十月のおしまい頃であった。杉並区立郷土博物館分館「野鳥の父・中西悟堂と善福寺池」展の会場でのことである。おそらくわたくしと同年輩の方と推察されるしとやかで気品に満ちた女性が、会場企画者の西村真一氏と中西悟堂についてかたらいあっていた。
「野鳥観察会での中西悟堂先生はいつも穏やかでニコニコと何方とでもお付き合いしてくれてそれは楽しかった。懐かしさのあまり今日やっとこの会場に来られて、先生の色々な資料を拝見できて嬉しい」と話されていた。
残念ながらわたくしは中西悟堂とは面識はない。鳥に関しても知識もない。唯一と言おうか中西の「講座 禅 第二巻」(筑摩書房発行)の「月報」(昭和四十二年九月)の「現代文明と禅」に魅かれたことがあることを思い出した。現代文明について騙られた後に、こんな事を記されている。
≪禅は思弁や観念の宗教ではない。行持を行動とする宗教である。論理ではなくて実践であり、外界や見てくれの幸福を相手にせぬ自己解放である。
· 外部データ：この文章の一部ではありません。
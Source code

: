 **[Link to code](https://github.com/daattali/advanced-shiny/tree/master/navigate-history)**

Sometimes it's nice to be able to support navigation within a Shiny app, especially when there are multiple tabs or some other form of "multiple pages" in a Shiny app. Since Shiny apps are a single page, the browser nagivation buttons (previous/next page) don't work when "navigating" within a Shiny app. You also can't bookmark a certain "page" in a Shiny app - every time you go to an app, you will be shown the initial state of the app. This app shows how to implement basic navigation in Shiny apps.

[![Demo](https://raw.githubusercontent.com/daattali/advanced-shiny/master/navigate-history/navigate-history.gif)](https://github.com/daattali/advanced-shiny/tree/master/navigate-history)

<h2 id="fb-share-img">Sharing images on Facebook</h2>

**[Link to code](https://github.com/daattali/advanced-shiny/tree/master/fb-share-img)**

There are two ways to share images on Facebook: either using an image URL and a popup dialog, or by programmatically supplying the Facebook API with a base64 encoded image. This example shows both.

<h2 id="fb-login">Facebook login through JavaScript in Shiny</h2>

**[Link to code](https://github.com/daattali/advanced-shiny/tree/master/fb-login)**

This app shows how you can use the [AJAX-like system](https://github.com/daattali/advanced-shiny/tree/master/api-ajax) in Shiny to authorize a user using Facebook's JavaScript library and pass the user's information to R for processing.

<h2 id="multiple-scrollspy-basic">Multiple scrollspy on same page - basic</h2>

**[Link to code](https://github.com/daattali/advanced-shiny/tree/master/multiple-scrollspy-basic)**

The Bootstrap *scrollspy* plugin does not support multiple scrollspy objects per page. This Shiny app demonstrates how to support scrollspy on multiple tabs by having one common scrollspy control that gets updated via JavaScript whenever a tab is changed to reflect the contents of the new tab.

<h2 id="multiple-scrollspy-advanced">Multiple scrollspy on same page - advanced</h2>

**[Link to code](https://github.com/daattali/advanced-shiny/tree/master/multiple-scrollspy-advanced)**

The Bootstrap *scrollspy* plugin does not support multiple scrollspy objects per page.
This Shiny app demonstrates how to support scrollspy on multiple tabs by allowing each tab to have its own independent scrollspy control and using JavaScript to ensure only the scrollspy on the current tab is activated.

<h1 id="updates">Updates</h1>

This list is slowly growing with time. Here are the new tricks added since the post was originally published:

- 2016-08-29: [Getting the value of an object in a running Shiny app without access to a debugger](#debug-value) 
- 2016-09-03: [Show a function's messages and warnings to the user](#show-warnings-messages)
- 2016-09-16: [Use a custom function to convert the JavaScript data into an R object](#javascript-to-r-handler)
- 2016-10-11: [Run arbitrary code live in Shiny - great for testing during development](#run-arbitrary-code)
それは自我から解放されることによってあらゆる悩みの繋縛から自由にされ、死からも解放されることを教える。西洋のように自己の周囲に壮麗なものを組み立てるのではなくて、自己内観のギリギリの極限において「安心」を得る解脱の道であり、日常の一瞬一瞬に永遠を把握し、迷いの中に悟りを得ようとする迷悟不二、修証一如の生の実現である。≫と、 また ≪「摩訶止観」十巻こそは最古の禅書であり、且つ最も組織的な禅の思想と実践の解説書なのである。≫と。「法華経」の真髄おもかたっておられる。
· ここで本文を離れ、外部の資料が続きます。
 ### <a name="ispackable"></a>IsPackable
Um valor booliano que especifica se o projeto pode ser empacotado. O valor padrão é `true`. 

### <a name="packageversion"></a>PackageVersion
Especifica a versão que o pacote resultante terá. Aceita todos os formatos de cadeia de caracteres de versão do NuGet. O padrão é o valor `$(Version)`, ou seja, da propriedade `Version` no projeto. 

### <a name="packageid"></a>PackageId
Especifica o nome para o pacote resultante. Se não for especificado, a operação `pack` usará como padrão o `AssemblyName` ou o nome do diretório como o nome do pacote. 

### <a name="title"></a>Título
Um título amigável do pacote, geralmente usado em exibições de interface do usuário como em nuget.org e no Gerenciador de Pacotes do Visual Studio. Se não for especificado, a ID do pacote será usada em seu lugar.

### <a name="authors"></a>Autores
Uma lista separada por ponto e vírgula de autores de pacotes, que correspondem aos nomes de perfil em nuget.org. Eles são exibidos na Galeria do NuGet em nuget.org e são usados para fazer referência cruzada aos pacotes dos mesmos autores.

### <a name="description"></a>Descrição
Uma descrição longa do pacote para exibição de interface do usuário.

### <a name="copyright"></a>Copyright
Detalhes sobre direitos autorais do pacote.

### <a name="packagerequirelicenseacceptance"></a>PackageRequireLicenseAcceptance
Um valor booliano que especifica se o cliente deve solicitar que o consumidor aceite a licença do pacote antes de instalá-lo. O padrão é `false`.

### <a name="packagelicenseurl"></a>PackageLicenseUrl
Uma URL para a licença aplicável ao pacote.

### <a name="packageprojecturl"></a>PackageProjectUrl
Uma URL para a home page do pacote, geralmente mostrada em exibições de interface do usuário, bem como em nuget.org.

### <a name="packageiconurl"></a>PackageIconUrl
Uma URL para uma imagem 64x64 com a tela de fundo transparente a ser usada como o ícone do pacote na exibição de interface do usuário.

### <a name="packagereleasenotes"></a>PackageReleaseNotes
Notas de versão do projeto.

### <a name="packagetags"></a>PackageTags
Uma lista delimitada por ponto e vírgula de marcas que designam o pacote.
わたくしは今年一年、何をして来たのか。相変わらず迷いの一年であった。悲しい事が多い一年でも有った。来年はもう少し増しな生き方をと反省の大晦日の今日である。
※ 校本宮沢賢治全集 第十四巻 1139頁 (資料) 「知己の詩人の便り四通」中の一人として、中西悟堂の文があります。